Loretta Lynch, the Brooklyn-based United States Attorney for the Eastern District of New York, has been rumored for weeks to be the next nominee for the United States Attorney General post. Although chatter began Election Day, there has been rumblings from Washington that a decision is nearing to a close.
Lynch, 55, is seen as a shoo-in pick for the post that current Attorney General Eric Holder is vacating. Lynch, a Black woman and native of North Carolina, has been viewed as a top candidate after another potential name dropped out of the running. Past White House counsel Kathryn Ruemmler pulled out over concerns that her involvement in controversial White House decisions would pose an uphill battle in getting confirmed.
On Friday, a report from CNN alleged that President Barack Obama would be making an announcement today but sources at the Department of Justice say that would not be the case.
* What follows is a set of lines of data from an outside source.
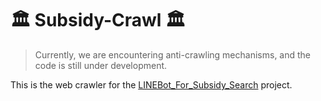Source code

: # 🏛️ Subsidy-Crawl 🏛️

> Currently, we are encountering anti-crawling mechanisms, and the code is still under development.

This is the web crawler for the [LINEBot_For_Subsidy_Search](https://github.com/Fionn88/LineBot-Subsidy) project. 
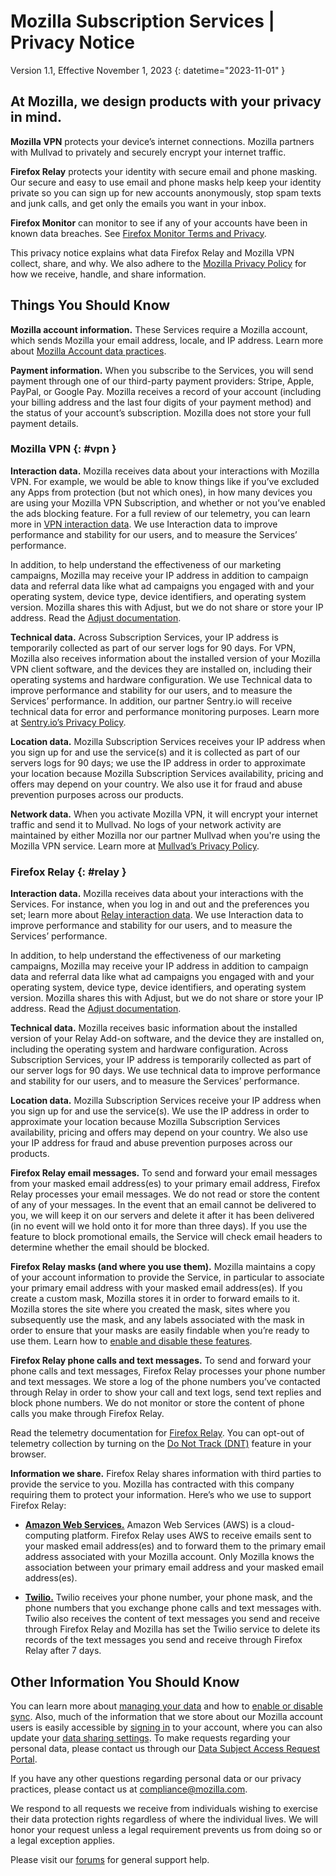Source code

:# Mozilla Subscription Services | Privacy Notice

Version 1.1, Effective November 1, 2023
{: datetime="2023-11-01" }

## At Mozilla, we design products with your privacy in mind.

__Mozilla VPN__ protects your device’s internet connections. Mozilla partners with Mullvad to privately and securely encrypt your internet traffic.

__Firefox Relay__ protects your identity with secure email and phone masking. Our secure and easy to use email and phone masks help keep your identity private so you can sign up for new accounts anonymously, stop spam texts and junk calls, and get only the emails you want in your inbox.  

__Firefox Monitor__ can monitor to see if any of your accounts have been in known data breaches. See [Firefox Monitor Terms and Privacy](https://www.mozilla.org/privacy/firefox-monitor/).

This privacy notice explains what data Firefox Relay and Mozilla VPN collect, share, and why. We also adhere to the [Mozilla Privacy Policy](https://www.mozilla.org/privacy/) for how we receive, handle, and share information.

## Things You Should Know

__Mozilla account information.__ These Services require a Mozilla account, which sends Mozilla your email address, locale, and IP address. Learn more about [Mozilla Account data practices](https://www.mozilla.org/privacy/mozilla-accounts/).

__Payment information.__ When you subscribe to the Services, you will send payment through one of our third-party payment providers: Stripe, Apple, PayPal, or Google Pay. Mozilla receives a record of your account (including your billing address and the last four digits of your payment method) and the status of your account’s subscription. Mozilla does not store your full payment details.

### Mozilla VPN {: #vpn }

__Interaction data.__ Mozilla receives data about your interactions with Mozilla VPN. For example, we would be able to know things like if you’ve excluded any Apps from protection (but not which ones), in how many devices you are using your Mozilla VPN Subscription, and whether or not you’ve enabled the ads blocking feature. For a full review of our telemetry, you can learn more in [VPN interaction data](https://dictionary.telemetry.mozilla.org/apps/mozilla_vpn). We use Interaction data to improve performance and stability for our users, and to measure the Services’ performance.

In addition, to help understand the effectiveness of our marketing campaigns, Mozilla may receive your IP address in addition to campaign data and referral data like what ad campaigns you engaged with and your operating system, device type, device identifiers, and operating system version. Mozilla shares this with Adjust, but we do not share or store your IP address. Read the [Adjust documentation](https://github.com/mozilla-mobile/mozilla-vpn-client/blob/main/src/adjust/adjust.md).

__Technical data.__ Across Subscription Services, your IP address is temporarily collected as part of our server logs for 90 days. For VPN, Mozilla also receives information about the installed version of your Mozilla VPN client software, and the devices they are installed on, including their operating systems and hardware configuration. We use Technical data to improve performance and stability for our users, and to measure the Services’ performance. In addition, our partner Sentry.io will receive technical data for error and performance monitoring purposes. Learn more at [Sentry.io’s Privacy Policy](https://sentry.io/privacy/).

__Location data.__ Mozilla Subscription Services receives your IP address when you sign up for and use the service(s) and it is collected as part of our servers logs for 90 days; we use the IP address in order to approximate your location because Mozilla Subscription Services availability, pricing and offers may depend on your country. We also use it for fraud and abuse prevention purposes across our products.

__Network data.__ When you activate Mozilla VPN, it will encrypt your internet traffic and send it to Mullvad. No logs of your network activity are maintained by either Mozilla nor our partner Mullvad when you're using the Mozilla VPN service.  Learn more at [Mullvad’s Privacy Policy](https://mullvad.net/help/no-logging-data-policy/).

### Firefox Relay {: #relay }

__Interaction data.__ Mozilla receives data about your interactions with the Services. For instance, when you log in and out and the preferences you set; learn more about [Relay interaction data](https://github.com/mozilla/fx-private-relay/blob/main/METRICS.md). We use Interaction data to improve performance and stability for our users, and to measure the Services’ performance.

In addition, to help understand the effectiveness of our marketing campaigns, Mozilla may receive your IP address in addition to campaign data and referral data like what ad campaigns you engaged with and your operating system, device type, device identifiers, and operating system version. Mozilla shares this with Adjust, but we do not share or store your IP address. Read the [Adjust documentation](https://github.com/mozilla-mobile/mozilla-vpn-client/blob/main/src/adjust/adjust.md).

__Technical data.__ Mozilla receives basic information about the installed version of your Relay Add-on software, and the device they are installed on, including the operating system and hardware configuration. Across Subscription Services, your IP address is temporarily collected as part of our server logs for 90 days. We use technical data to improve performance and stability for our users, and to measure the Services’ performance.

__Location data.__ Mozilla Subscription Services receive your IP address when you sign up for and use the service(s). We use the IP address in order to approximate your location because Mozilla Subscription Services availability, pricing and offers may depend on your country. We also use your IP address for fraud and abuse prevention purposes across our products.

__Firefox Relay email messages.__ To send and forward your email messages from your masked email address(es) to your primary email address, Firefox Relay processes your email messages. We do not read or store the content of any of your messages. In the event that an email cannot be delivered to you, we will keep it on our servers and delete it after it has been delivered (in no event will we hold onto it for more than three days). If you use the feature to block promotional emails, the Service will check email headers to determine whether the email should be blocked.

__Firefox Relay masks (and where you use them).__ Mozilla maintains a copy of your account information to provide the Service, in particular to associate your primary email address with your masked email address(es). If you create a custom mask, Mozilla stores it in order to forward emails to it. Mozilla stores the site where you created the mask, sites where you subsequently use the mask, and any labels associated with the mask in order to ensure that your masks are easily findable when you’re ready to use them. Learn how to [enable and disable these features](https://relay.firefox.com/faq).

__Firefox Relay phone calls and text messages.__ To send and forward your phone calls and text messages, Firefox Relay processes your phone number and text messages. We store a log of the phone numbers you’ve contacted through Relay in order to show your call and text logs, send text replies and block phone numbers. We do not monitor or store the content of phone calls you make through Firefox Relay.

Read the telemetry documentation for [Firefox Relay](https://github.com/mozilla/fx-private-relay/blob/main/METRICS.md). You can opt-out of telemetry collection by turning on the [Do Not Track (DNT)](https://support.mozilla.org/kb/how-do-i-turn-do-not-track-feature) feature in your browser.

__Information we share.__ Firefox Relay shares information with third parties to provide the service to you. Mozilla has contracted with this company requiring them to protect your information. Here’s who we use to support Firefox Relay:

* __[Amazon Web Services.](https://aws.amazon.com/privacy/)__ Amazon Web Services (AWS) is a cloud-computing platform. Firefox Relay uses AWS to receive emails sent to your masked email address(es) and to forward them to the primary email address associated with your Mozilla account. Only Mozilla knows the association between your primary email address and your masked email address(es).

* __[Twilio.](https://www.twilio.com/en-us/legal/privacy)__ Twilio receives your phone number, your phone mask, and the phone numbers that you exchange phone calls and text messages with. Twilio also receives the content of text messages you send and receive through Firefox Relay and Mozilla has set the Twilio service to delete its records of the text messages you send and receive through Firefox Relay after 7 days.

## Other Information You Should Know

You can learn more about [managing your data](https://support.mozilla.org/kb/firefox-accounts-managing-account-data) and how to [enable or disable sync](https://support.mozilla.org/kb/how-do-i-set-sync-my-computer). Also, much of the information that we store about our Mozilla account users is easily accessible by [signing in](https://accounts.firefox.com/signin) to your account, where you can also update your [data sharing settings](https://accounts.firefox.com/settings/). To make requests regarding your personal data, please contact us through our [Data Subject Access Request Portal](https://privacyportal.onetrust.com/webform/1350748f-7139-405c-8188-22740b3b5587/4ba08202-2ede-4934-a89e-f0b0870f95f0).

If you have any other questions regarding personal data or our privacy practices, please contact us at compliance@mozilla.com.

We respond to all requests we receive from individuals wishing to exercise their data protection rights regardless of where the individual lives. We will honor your request unless a legal requirement prevents us from doing so or a legal exception applies.

Please visit our [forums](https://support.mozilla.org/) for general support help.
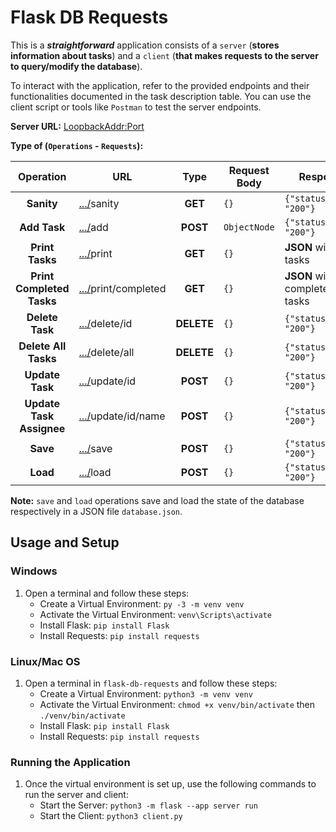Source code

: # Flask DB Requests

This is a ***straightforward*** application consists of a `server` (**stores information about tasks**) and a `client` (**that makes requests to the server to query/modify the database**).

To interact with the application, refer to the provided endpoints and their functionalities documented in the task description table. You can use the client script or tools like `Postman` to test the server endpoints.

**Server URL:** [LoopbackAddr:Port](<http://127.0.0.1:5000/>)

**Type of (`Operations` - `Requests`):**

| **Operation**           | URL                                          |**Type**| Request Body                  | Response                     |
|:-----------------------:|----------------------------------------------|:------:|-------------------------------|------------------------------|
| **Sanity**              | [.../](<http://127.0.0.1:5000/>)sanity               |**GET** | `{}`                          | `{"status_code": "200"}`     |
| **Add Task**            | [.../](<http://127.0.0.1:5000/>)add                 |**POST**| `ObjectNode`                 | `{"status_code": "200"}`  |
| **Print Tasks**          | [.../](<http://127.0.0.1:5000/>)print              |**GET**| `{}`                          | **JSON** with all tasks   |
| **Print Completed Tasks**| [.../](<http://127.0.0.1:5000/>)print/completed    |**GET**| `{}`                          | **JSON** with completed tasks |
| **Delete Task**         | [.../](<http://127.0.0.1:5000/>)delete/id           |**DELETE**| `{}`                          | `{"status_code": "200"}`     |
| **Delete All Tasks**     | [.../](<http://127.0.0.1:5000/>)delete/all        |**DELETE**| `{}`                          | `{"status_code": "200"}`     |
| **Update Task**          | [.../](<http://127.0.0.1:5000/>)update/id          |**POST**| `{}`                          | `{"status_code": "200"}`     |
| **Update Task Assignee** | [.../](<http://127.0.0.1:5000/>)update/id/name     |**POST**| `{}`                          | `{"status_code": "200"}`     |
| **Save**                 | [.../](<http://127.0.0.1:5000/>)save               |**POST**| `{}`                          | `{"status_code": "200"}`     |
| **Load**                 | [.../](<http://127.0.0.1:5000/>)load               |**POST**| `{}`                          | `{"status_code": "200"}`     |

**Note:** `save` and `load` operations save and load the state of the database respectively in a JSON file `database.json`.

## Usage and Setup

### Windows

1. Open a terminal and follow these steps:
   - Create a Virtual Environment: `py -3 -m venv venv`
   - Activate the Virtual Environment: `venv\Scripts\activate`
   - Install Flask: `pip install Flask`
   - Install Requests: `pip install requests`

### Linux/Mac OS

1. Open a terminal in `flask-db-requests` and follow these steps:
   - Create a Virtual Environment: `python3 -m venv venv`
   - Activate the Virtual Environment: `chmod +x venv/bin/activate` then `./venv/bin/activate`
   - Install Flask: `pip install Flask`
   - Install Requests: `pip install requests`

### Running the Application

1. Once the virtual environment is set up, use the following commands to run the server and client:
   - Start the Server: `python3 -m flask --app server run`
   - Start the Client: `python3 client.py`
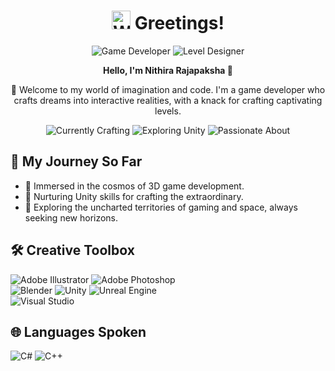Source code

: <h1 align="center">
  <img src="https://raw.githubusercontent.com/nithira/nithira/main/wave.gif" alt="Wave" width="30px" /> Greetings!
</h1>

<p align="center">
  <img src="https://img.shields.io/badge/Game%20Developer-%23007ACC.svg?style=for-the-badge" alt="Game Developer">
  <img src="https://img.shields.io/badge/Level%20Designer-%23FFD700.svg?style=for-the-badge" alt="Level Designer">
</p>

<p align="center">
  <strong>Hello, I'm Nithira Rajapaksha 👋</strong>
</p>

<p align="center">
  🌌 Welcome to my world of imagination and code. I'm a game developer who crafts dreams into interactive realities, with a knack for crafting captivating levels.</p>

<div align="center">
  <img src="https://img.shields.io/badge/Currently%20Crafting-3D%20Game%20Worlds-%237289DA.svg?style=for-the-badge" alt="Currently Crafting">
  <img src="https://img.shields.io/badge/Exploring-Unity%20Game%20Realms-%23000000.svg?style=for-the-badge" alt="Exploring Unity">
  <img src="https://img.shields.io/badge/Passionate%20About-Gaming%20%7C%20Space-%234285F4.svg?style=for-the-badge" alt="Passionate About">
</div>

<h2 align="left">
  🚀 My Journey So Far
</h2>

<ul>
  <li>🔭 Immersed in the cosmos of 3D game development.</li>
  <li>🌱 Nurturing Unity skills for crafting the extraordinary.</li>
  <li>💬 Exploring the uncharted territories of gaming and space, always seeking new horizons.</li>
</ul>

<h2 align="left">
  🛠️ Creative Toolbox
</h2>

<div align="left">
  <img alt="Adobe Illustrator" src="https://img.shields.io/badge/adobe%20illustrator-%23FF9A00.svg?style=for-the-badge&logo=adobe%20illustrator&logoColor=white"/>
  <img alt="Adobe Photoshop" src="https://img.shields.io/badge/adobe%20photoshop-%2331A8FF.svg?style=for-the-badge&logo=adobe%20photoshop&logoColor=white"/>
</div>

<div align="left">
  <img alt="Blender" src="https://img.shields.io/badge/blender-%23F5792A.svg?style=for-the-badge&logo=blender&logoColor=white"/>
  <img alt="Unity" src="https://img.shields.io/badge/unity-%23000000.svg?style=for-the-badge&logo=unity&logoColor=white"/>
  <img alt="Unreal Engine" src="https://img.shields.io/badge/unreal%20engine-%23313131.svg?style=for-the-badge&logo=unreal%20engine&logoColor=white"/>
</div>

<div align="left">
  <img alt="Visual Studio" src="https://img.shields.io/badge/Visual%20Studio-5C2D91.svg?style=for-the-badge&logo=visual-studio&logoColor=white"/>
</div>

<h2 align="left">
  🌐 Languages Spoken
</h2>

<div align="left">
  <img alt="C#" src="https://img.shields.io/badge/c%23-%23239120.svg?style=for-the-badge&logo=c-sharp&logoColor=white"/>
  <img alt="C++" src="https://img.shields.io/badge/c%2B%2B-%2300599C.svg?style=for-the-badge&logo=c%2B%2B&logoColor=white"/>
</div>



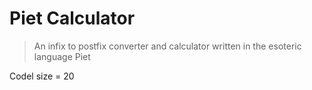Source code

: # Piet Calculator
> An infix to postfix converter and calculator written in the esoteric language Piet

Codel size = 20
Late last month, the Reuters news agency listed Solicitor General Donald Verrilli and current Department of Labor Secretary Thomas Perez as other choice candidates according to sources close to the behind-the-scenes talks. Because of her relatively controversy-free tenure as a federal prosecutor, Lynch’s confirmation by the U.S. Senate was once thought to not pose a problem. Now that the GOP holds the Senate, that assumption could change.
Lynch, who many insiders say will indeed be the President Obama’s choice, would be the first Black woman to head the Department of Justice and give much-needed balance to the president’s male-dominated Cabinet.
Lynch attended undergraduate and law school at Harvard University. She was appointed to her current position by President Obama in 2010.